Ce que j’aime, c’est que la seule communication que j’y ai eue, hors les Européens bien sûr avec lesquels je sais m’entendre selon notre malentendu habituel, la seule que j’ai eue avec un Japonais c’est aussi la seule qui, là-bas comme ailleurs, puisse être une communication, de n’être pas dialogue, c’est la communication scientifique.

J’ai été voir un éminent biologiste que je ne nommerai pas, en raison des règles de la politesse japonaise, ça l’a poussé à me montrer ses travaux, naturel­lement, là où ça se fait, au tableau noir. Le fait que faute d’information, je n’y compris rien, n’empêche nullement ce qu’il a écrit, ses formules, d’être entiè­rement valables, valables pour les molécules dont mes descendants se feront sujet sans que j’aie jamais eu à savoir comment je leur transmettrai ce qui rendait vraisemblable que moi je les classe parmi les êtres vivants.

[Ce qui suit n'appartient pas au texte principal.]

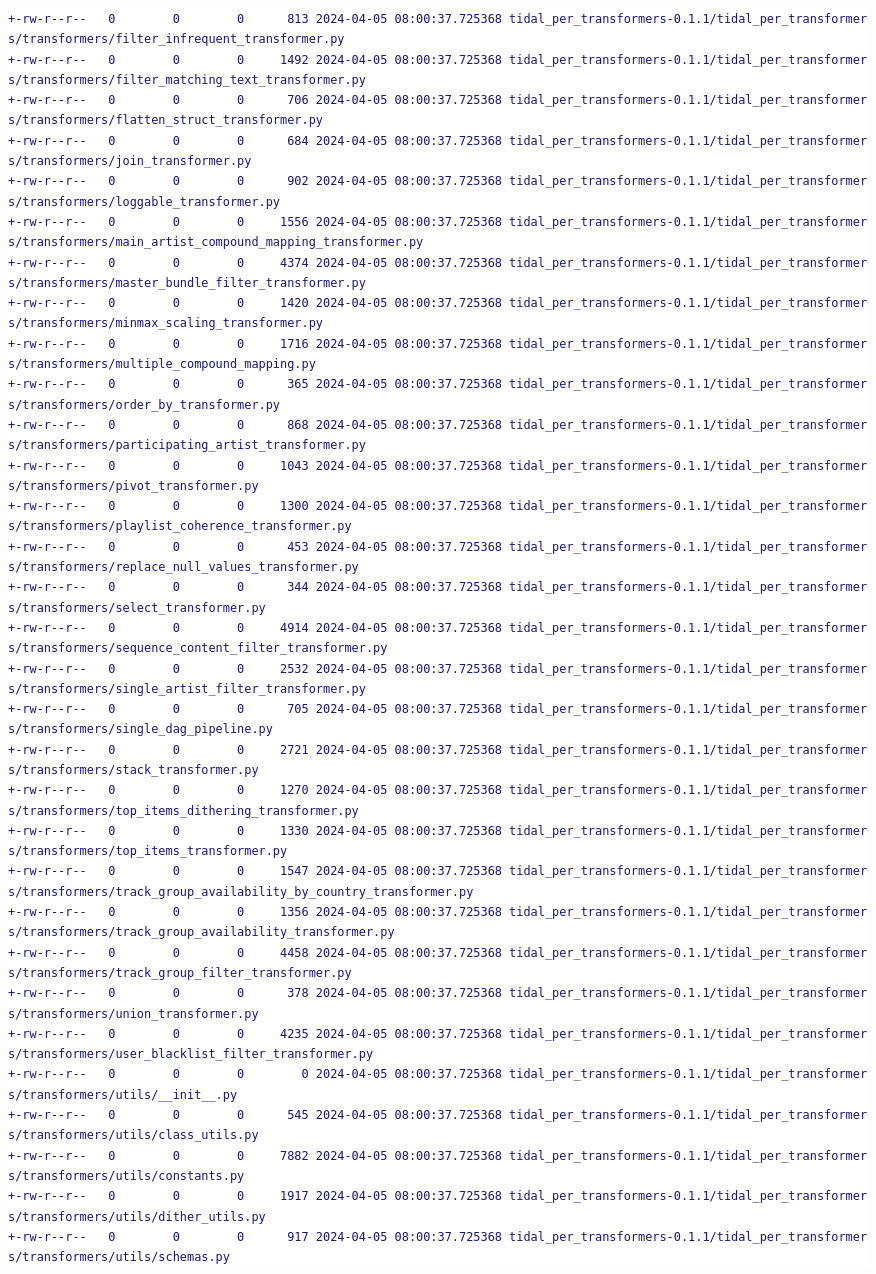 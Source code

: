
 ```diff
+-rw-r--r--   0        0        0      813 2024-04-05 08:00:37.725368 tidal_per_transformers-0.1.1/tidal_per_transformers/transformers/filter_infrequent_transformer.py
+-rw-r--r--   0        0        0     1492 2024-04-05 08:00:37.725368 tidal_per_transformers-0.1.1/tidal_per_transformers/transformers/filter_matching_text_transformer.py
+-rw-r--r--   0        0        0      706 2024-04-05 08:00:37.725368 tidal_per_transformers-0.1.1/tidal_per_transformers/transformers/flatten_struct_transformer.py
+-rw-r--r--   0        0        0      684 2024-04-05 08:00:37.725368 tidal_per_transformers-0.1.1/tidal_per_transformers/transformers/join_transformer.py
+-rw-r--r--   0        0        0      902 2024-04-05 08:00:37.725368 tidal_per_transformers-0.1.1/tidal_per_transformers/transformers/loggable_transformer.py
+-rw-r--r--   0        0        0     1556 2024-04-05 08:00:37.725368 tidal_per_transformers-0.1.1/tidal_per_transformers/transformers/main_artist_compound_mapping_transformer.py
+-rw-r--r--   0        0        0     4374 2024-04-05 08:00:37.725368 tidal_per_transformers-0.1.1/tidal_per_transformers/transformers/master_bundle_filter_transformer.py
+-rw-r--r--   0        0        0     1420 2024-04-05 08:00:37.725368 tidal_per_transformers-0.1.1/tidal_per_transformers/transformers/minmax_scaling_transformer.py
+-rw-r--r--   0        0        0     1716 2024-04-05 08:00:37.725368 tidal_per_transformers-0.1.1/tidal_per_transformers/transformers/multiple_compound_mapping.py
+-rw-r--r--   0        0        0      365 2024-04-05 08:00:37.725368 tidal_per_transformers-0.1.1/tidal_per_transformers/transformers/order_by_transformer.py
+-rw-r--r--   0        0        0      868 2024-04-05 08:00:37.725368 tidal_per_transformers-0.1.1/tidal_per_transformers/transformers/participating_artist_transformer.py
+-rw-r--r--   0        0        0     1043 2024-04-05 08:00:37.725368 tidal_per_transformers-0.1.1/tidal_per_transformers/transformers/pivot_transformer.py
+-rw-r--r--   0        0        0     1300 2024-04-05 08:00:37.725368 tidal_per_transformers-0.1.1/tidal_per_transformers/transformers/playlist_coherence_transformer.py
+-rw-r--r--   0        0        0      453 2024-04-05 08:00:37.725368 tidal_per_transformers-0.1.1/tidal_per_transformers/transformers/replace_null_values_transformer.py
+-rw-r--r--   0        0        0      344 2024-04-05 08:00:37.725368 tidal_per_transformers-0.1.1/tidal_per_transformers/transformers/select_transformer.py
+-rw-r--r--   0        0        0     4914 2024-04-05 08:00:37.725368 tidal_per_transformers-0.1.1/tidal_per_transformers/transformers/sequence_content_filter_transformer.py
+-rw-r--r--   0        0        0     2532 2024-04-05 08:00:37.725368 tidal_per_transformers-0.1.1/tidal_per_transformers/transformers/single_artist_filter_transformer.py
+-rw-r--r--   0        0        0      705 2024-04-05 08:00:37.725368 tidal_per_transformers-0.1.1/tidal_per_transformers/transformers/single_dag_pipeline.py
+-rw-r--r--   0        0        0     2721 2024-04-05 08:00:37.725368 tidal_per_transformers-0.1.1/tidal_per_transformers/transformers/stack_transformer.py
+-rw-r--r--   0        0        0     1270 2024-04-05 08:00:37.725368 tidal_per_transformers-0.1.1/tidal_per_transformers/transformers/top_items_dithering_transformer.py
+-rw-r--r--   0        0        0     1330 2024-04-05 08:00:37.725368 tidal_per_transformers-0.1.1/tidal_per_transformers/transformers/top_items_transformer.py
+-rw-r--r--   0        0        0     1547 2024-04-05 08:00:37.725368 tidal_per_transformers-0.1.1/tidal_per_transformers/transformers/track_group_availability_by_country_transformer.py
+-rw-r--r--   0        0        0     1356 2024-04-05 08:00:37.725368 tidal_per_transformers-0.1.1/tidal_per_transformers/transformers/track_group_availability_transformer.py
+-rw-r--r--   0        0        0     4458 2024-04-05 08:00:37.725368 tidal_per_transformers-0.1.1/tidal_per_transformers/transformers/track_group_filter_transformer.py
+-rw-r--r--   0        0        0      378 2024-04-05 08:00:37.725368 tidal_per_transformers-0.1.1/tidal_per_transformers/transformers/union_transformer.py
+-rw-r--r--   0        0        0     4235 2024-04-05 08:00:37.725368 tidal_per_transformers-0.1.1/tidal_per_transformers/transformers/user_blacklist_filter_transformer.py
+-rw-r--r--   0        0        0        0 2024-04-05 08:00:37.725368 tidal_per_transformers-0.1.1/tidal_per_transformers/transformers/utils/__init__.py
+-rw-r--r--   0        0        0      545 2024-04-05 08:00:37.725368 tidal_per_transformers-0.1.1/tidal_per_transformers/transformers/utils/class_utils.py
+-rw-r--r--   0        0        0     7882 2024-04-05 08:00:37.725368 tidal_per_transformers-0.1.1/tidal_per_transformers/transformers/utils/constants.py
+-rw-r--r--   0        0        0     1917 2024-04-05 08:00:37.725368 tidal_per_transformers-0.1.1/tidal_per_transformers/transformers/utils/dither_utils.py
+-rw-r--r--   0        0        0      917 2024-04-05 08:00:37.725368 tidal_per_transformers-0.1.1/tidal_per_transformers/transformers/utils/schemas.py
```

Une ascèse de l’écriture, ça n’ôte rien aux avantages que nous pouvons prendre de la critique littéraire. Ça me semble, pour fermer la boucle sur quelque chose de plus cohérent, en raison de ce que j’ai déjà avancé, ça me semble pou­voir passer qu’à rejoindre ce « c’est écrit » impossible dont s’instaurera peut-être un jour le rapport sexuel.